Increase Confidence In Your Ability to Manage Stress
Reflect on a past occasion when you coped well with a stressful situation. Which skills and strengths did you use (imagination, resilience, determination, knowledge, compassion)?
- Focus on your skills and resources. Which of your strengths can you use to cope now? What external resources can you employ to help (support from others or training)?
- Learn and prepare. Stress is often caused by uncertainty. What more can you find out about the situation? The more you know, the more you can prepare for eventualities.

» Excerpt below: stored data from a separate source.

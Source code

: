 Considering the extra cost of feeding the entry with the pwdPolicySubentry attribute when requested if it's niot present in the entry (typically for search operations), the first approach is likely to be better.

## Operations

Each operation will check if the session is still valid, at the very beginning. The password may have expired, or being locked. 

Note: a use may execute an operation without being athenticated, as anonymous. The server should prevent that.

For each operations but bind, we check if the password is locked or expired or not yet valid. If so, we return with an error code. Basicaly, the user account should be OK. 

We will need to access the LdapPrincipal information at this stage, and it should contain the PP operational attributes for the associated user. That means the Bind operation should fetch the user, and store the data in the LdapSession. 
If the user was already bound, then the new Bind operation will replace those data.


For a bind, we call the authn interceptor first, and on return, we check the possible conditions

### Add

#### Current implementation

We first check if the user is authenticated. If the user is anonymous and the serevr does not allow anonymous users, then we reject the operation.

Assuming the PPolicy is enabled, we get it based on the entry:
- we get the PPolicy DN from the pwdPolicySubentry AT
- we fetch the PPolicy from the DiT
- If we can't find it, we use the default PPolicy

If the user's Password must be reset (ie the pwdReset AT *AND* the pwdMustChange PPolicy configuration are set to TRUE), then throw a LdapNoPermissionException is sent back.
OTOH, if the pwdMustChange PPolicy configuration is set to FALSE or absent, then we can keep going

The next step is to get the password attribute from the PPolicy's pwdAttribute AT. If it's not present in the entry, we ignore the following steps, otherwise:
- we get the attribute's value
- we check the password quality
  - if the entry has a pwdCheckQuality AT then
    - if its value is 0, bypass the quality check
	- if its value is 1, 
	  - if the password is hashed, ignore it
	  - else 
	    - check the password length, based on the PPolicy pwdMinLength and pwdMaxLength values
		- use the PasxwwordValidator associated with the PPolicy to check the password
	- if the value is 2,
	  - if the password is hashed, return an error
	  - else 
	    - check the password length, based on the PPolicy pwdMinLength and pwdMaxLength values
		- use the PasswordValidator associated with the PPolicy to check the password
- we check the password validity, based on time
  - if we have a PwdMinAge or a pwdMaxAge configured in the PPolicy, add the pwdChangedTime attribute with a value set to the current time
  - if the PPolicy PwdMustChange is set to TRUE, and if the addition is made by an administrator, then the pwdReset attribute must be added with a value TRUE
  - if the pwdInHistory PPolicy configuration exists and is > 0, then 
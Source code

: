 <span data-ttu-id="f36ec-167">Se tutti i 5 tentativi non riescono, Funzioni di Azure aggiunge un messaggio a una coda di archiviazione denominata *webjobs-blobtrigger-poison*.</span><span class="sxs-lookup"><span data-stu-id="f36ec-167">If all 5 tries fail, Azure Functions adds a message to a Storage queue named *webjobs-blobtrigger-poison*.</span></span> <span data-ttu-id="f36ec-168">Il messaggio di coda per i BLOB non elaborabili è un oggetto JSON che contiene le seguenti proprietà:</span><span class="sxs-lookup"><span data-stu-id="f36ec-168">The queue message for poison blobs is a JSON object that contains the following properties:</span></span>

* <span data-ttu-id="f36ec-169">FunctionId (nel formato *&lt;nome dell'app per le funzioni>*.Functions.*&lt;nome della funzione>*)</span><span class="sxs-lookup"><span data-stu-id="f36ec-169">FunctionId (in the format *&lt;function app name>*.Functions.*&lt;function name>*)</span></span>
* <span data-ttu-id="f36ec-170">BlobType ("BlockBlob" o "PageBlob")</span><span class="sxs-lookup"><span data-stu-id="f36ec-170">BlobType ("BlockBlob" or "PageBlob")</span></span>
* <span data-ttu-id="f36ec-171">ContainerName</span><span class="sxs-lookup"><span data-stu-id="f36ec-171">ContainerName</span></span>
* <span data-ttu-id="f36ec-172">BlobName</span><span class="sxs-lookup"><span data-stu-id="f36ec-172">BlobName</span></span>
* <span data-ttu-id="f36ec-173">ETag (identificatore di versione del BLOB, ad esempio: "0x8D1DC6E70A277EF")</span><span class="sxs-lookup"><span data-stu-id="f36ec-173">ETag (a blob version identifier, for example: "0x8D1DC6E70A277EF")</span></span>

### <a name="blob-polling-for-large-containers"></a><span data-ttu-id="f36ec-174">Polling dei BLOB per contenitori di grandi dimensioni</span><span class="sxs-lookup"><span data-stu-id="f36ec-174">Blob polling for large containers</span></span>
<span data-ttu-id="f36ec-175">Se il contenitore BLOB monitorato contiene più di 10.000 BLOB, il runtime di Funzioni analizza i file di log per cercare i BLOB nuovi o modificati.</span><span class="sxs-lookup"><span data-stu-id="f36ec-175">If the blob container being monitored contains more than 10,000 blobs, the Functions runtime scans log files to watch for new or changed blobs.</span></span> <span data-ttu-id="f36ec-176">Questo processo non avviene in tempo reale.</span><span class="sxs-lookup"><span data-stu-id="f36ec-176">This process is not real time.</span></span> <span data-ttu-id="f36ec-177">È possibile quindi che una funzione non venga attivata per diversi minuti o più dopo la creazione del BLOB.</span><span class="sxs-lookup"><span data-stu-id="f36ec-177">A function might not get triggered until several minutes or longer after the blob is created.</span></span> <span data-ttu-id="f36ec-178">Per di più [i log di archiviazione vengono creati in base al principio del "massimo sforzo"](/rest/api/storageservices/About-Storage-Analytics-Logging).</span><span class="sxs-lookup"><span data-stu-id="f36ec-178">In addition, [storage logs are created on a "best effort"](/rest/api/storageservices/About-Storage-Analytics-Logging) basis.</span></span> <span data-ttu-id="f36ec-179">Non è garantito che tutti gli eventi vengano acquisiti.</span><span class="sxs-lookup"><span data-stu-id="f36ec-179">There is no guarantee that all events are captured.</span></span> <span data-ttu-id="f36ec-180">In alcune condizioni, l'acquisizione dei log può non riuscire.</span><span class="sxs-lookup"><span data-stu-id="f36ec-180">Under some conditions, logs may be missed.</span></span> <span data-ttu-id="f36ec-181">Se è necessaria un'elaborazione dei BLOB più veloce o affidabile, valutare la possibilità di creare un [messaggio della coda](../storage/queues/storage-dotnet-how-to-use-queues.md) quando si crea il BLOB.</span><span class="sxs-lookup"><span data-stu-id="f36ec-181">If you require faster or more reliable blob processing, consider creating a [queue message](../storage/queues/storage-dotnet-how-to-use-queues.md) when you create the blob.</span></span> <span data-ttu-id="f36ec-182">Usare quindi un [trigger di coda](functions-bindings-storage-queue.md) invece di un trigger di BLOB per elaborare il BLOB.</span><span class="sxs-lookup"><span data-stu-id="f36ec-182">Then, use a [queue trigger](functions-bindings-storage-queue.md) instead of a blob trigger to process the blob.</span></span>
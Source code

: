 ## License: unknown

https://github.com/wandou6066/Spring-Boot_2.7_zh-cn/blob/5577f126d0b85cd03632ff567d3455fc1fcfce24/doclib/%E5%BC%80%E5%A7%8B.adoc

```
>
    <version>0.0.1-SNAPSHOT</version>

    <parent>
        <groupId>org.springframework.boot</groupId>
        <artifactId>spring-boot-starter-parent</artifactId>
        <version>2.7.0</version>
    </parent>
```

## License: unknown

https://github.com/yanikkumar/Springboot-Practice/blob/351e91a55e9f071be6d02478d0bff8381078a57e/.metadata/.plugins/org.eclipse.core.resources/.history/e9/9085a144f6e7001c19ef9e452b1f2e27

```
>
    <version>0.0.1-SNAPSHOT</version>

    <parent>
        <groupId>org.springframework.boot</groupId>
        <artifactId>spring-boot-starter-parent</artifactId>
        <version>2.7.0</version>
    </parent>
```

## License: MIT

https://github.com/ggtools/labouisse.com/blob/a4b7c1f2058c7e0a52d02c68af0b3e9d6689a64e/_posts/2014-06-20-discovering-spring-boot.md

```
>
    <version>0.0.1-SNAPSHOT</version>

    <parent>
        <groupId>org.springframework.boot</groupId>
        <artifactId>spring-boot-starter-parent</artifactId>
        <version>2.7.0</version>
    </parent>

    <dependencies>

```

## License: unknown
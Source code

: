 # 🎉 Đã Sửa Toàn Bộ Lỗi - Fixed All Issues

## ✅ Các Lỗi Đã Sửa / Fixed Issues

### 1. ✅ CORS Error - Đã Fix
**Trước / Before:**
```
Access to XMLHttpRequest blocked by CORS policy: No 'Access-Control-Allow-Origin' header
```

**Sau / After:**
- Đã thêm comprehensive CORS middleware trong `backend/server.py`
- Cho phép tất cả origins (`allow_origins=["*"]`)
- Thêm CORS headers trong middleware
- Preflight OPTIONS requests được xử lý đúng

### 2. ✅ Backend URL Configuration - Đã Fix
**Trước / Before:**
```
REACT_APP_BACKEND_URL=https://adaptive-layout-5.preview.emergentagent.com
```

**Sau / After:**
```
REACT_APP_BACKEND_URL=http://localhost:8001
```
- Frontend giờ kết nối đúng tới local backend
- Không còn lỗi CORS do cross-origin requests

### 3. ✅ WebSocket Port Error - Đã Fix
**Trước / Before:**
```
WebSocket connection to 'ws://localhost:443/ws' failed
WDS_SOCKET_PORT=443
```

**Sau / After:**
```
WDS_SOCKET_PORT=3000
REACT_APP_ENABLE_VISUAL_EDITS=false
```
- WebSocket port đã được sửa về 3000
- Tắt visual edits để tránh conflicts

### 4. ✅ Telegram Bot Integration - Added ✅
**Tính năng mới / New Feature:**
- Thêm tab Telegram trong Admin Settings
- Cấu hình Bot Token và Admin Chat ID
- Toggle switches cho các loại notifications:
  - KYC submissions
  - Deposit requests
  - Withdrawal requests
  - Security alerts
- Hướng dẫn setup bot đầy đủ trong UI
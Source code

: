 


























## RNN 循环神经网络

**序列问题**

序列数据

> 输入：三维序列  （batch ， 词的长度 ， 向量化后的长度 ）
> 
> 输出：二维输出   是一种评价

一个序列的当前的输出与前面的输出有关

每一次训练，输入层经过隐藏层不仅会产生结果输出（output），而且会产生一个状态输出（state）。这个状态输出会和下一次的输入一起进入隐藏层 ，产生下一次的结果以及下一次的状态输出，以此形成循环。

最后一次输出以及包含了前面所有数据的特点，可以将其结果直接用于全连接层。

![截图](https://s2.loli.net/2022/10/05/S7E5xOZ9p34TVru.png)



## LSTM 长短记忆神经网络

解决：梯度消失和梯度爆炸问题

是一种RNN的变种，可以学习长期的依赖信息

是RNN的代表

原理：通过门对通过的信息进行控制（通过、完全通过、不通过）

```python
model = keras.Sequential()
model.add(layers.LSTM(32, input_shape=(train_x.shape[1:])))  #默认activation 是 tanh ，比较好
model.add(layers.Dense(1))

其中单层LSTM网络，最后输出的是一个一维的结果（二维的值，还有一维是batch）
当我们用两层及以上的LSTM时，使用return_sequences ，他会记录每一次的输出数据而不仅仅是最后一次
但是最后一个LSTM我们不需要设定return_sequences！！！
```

- Imagine that your stress response is helping you cope well with the stressor. When you change your perception of your stress, your brain chemicals change too. So when you encounter a dilemma, visualize yourself using your resources to overcome it. Motivation researcher Gabriele Oettingen suggests that visualization is not only good for problem-solving but also relieves stress. This is because our brain rewards us with the feel-good chemical, dopamine, no matter whether our accomplishments are real or imagined.
- Make and complete small attainable goals every day. When we set a goal such as ‘Do Taxes’ or ‘Learn Spanish,’ we clump all of the time, effort, and resources that it will take into one image of far-off, fuzzy, unachievable-ness. Then every day that we don’t achieve it, we let ourselves down. This repeated sense of failure conditions our brain to associate the goal with feelings of distress, which means that we are more likely to procrastinate, causing further distress. On the other hand, when we set and achieve even small goals, we increase our confidence in our abilities and increase the likelihood of a eustress reaction.
- Include rewards. Just as we tend to avoid unpleasantness, our brains thrive on positivity. A pat on the back (or a margarita at sunset) reinforces our sense of achievement. Stick with it. The positive effects are cumulative.
- Get a Massage! Massage helps the body reabsorb cortisol (the stress hormone) and produce endorphins, your body’s natural “feel good chemical”.
Change the Way You View Stress
Changing attitudes towards stress may not change the stressful situation. However, when we believe that our stress response is evidence that we are not coping well and that our distress is harming our bodies, we are piling stress on top of stress. Consider the number of times per day, week, or month that we think about stress and the cumulative effect that negative self-talk has on us.
Changing our stress perception makes us less fearful of stressful situations. McGonigal suggests if we believe that stress is an inevitable and a normal part our everyday experience and can actually help us, we pave the way for a healthier stress response.